Hanggi explains her history with the show. "I met [21-year-old] Brian when he was 16, and we became friends, and later on I cast him in my production of [Terrence McNally's] Corpus Christi. I have been fostering 12th Premise for the past two years or so. I wasn't involved in the London reading because I was doing Bare at the time. I was available for the reading in New York. Following the readings, we didn't know where we were going to put it up, and we finally decided to do it in L.A., to put it up and see how it works." As with Intrabartolo, she found a kindred collaborator in Crano. "Brian went to the same college I did [UCLA], but a few years later," she explains. "His play reminded me a lot of my college experiences. I knew these places; I had been in these apartments. I knew the people. I even cried on that corner, and I kissed someone there. The play felt like my own memories."

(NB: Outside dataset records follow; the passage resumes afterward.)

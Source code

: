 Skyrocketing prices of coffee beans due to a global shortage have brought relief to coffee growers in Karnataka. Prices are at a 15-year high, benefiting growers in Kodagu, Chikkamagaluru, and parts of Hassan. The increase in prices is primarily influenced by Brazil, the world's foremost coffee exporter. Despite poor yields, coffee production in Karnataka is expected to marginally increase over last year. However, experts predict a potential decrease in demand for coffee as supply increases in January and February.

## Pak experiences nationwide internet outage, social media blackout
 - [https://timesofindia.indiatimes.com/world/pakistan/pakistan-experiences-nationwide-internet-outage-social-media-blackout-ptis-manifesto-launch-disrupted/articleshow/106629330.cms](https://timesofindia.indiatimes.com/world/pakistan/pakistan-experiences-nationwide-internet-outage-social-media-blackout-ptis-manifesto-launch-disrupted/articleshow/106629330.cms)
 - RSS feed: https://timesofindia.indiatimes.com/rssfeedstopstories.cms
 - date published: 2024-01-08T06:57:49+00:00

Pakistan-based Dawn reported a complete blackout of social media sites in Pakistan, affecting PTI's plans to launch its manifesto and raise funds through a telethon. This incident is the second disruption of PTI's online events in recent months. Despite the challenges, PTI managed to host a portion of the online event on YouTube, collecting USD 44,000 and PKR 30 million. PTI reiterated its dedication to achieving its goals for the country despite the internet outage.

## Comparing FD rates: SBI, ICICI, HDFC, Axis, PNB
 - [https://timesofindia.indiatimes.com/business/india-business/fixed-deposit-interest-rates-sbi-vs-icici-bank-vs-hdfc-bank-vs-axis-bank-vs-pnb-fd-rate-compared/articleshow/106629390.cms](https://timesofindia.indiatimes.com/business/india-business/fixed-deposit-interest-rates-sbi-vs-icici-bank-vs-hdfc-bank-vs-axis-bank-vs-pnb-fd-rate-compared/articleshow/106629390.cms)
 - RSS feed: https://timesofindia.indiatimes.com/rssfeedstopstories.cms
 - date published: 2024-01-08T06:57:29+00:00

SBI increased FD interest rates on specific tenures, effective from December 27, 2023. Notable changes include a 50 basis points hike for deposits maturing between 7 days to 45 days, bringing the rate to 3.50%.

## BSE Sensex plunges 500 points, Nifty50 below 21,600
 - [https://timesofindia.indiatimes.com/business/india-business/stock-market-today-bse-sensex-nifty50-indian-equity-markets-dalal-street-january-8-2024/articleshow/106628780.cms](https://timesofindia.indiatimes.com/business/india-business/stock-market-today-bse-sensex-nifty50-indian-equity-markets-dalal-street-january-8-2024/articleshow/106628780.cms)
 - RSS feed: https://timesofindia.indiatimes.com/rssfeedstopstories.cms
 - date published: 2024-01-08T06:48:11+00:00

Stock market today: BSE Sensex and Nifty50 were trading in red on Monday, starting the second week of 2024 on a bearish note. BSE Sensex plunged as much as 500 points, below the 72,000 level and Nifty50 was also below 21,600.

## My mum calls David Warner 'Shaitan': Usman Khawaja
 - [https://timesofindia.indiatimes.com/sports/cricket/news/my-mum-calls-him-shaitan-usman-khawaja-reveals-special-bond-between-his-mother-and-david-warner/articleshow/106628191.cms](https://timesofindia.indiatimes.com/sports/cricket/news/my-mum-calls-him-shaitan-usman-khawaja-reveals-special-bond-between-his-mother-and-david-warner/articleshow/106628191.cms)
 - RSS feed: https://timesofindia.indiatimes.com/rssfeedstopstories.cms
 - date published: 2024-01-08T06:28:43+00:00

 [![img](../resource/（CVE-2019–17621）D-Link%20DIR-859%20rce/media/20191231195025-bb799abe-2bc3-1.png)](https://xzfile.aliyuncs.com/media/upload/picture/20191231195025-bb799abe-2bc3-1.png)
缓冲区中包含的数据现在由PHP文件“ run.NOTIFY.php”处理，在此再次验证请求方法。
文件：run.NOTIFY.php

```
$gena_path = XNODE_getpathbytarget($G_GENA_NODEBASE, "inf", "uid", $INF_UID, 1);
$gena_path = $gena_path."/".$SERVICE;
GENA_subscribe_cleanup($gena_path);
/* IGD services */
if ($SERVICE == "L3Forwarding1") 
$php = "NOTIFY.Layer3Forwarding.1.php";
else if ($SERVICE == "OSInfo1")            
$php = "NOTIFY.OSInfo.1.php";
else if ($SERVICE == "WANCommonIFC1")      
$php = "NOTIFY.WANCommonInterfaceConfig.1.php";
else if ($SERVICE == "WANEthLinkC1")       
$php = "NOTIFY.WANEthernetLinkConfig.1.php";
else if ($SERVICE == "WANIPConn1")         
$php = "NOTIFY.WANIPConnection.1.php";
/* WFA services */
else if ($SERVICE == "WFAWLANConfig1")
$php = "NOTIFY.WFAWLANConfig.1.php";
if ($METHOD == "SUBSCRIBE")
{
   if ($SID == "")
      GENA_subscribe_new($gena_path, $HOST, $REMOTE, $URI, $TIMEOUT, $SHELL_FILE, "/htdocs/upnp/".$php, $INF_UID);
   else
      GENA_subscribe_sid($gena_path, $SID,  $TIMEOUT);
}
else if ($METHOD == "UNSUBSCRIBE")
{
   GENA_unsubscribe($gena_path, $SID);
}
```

As for 40 Days, she had been a classmate of Connell's at UCLA, and then their paths took separate ways until they began working on early versions of his play. Following college, Connell gained fame as an acclaimed slam poet, winning prestigious championships and appearing on network television. His new piece is described as a blend of storytelling, spoken word, comedy, and hip-hop. 'Whenever we were in the same town at once, we would work on the show," says Hanggi. "I was back here for 12th Premise, and he was here, too, so we decided to finally put the show up. It was quite a feat for me to work on both of these projects at once, but now that they've opened, I finally have a little freedom, and can feel like a human being again. I can clean my room."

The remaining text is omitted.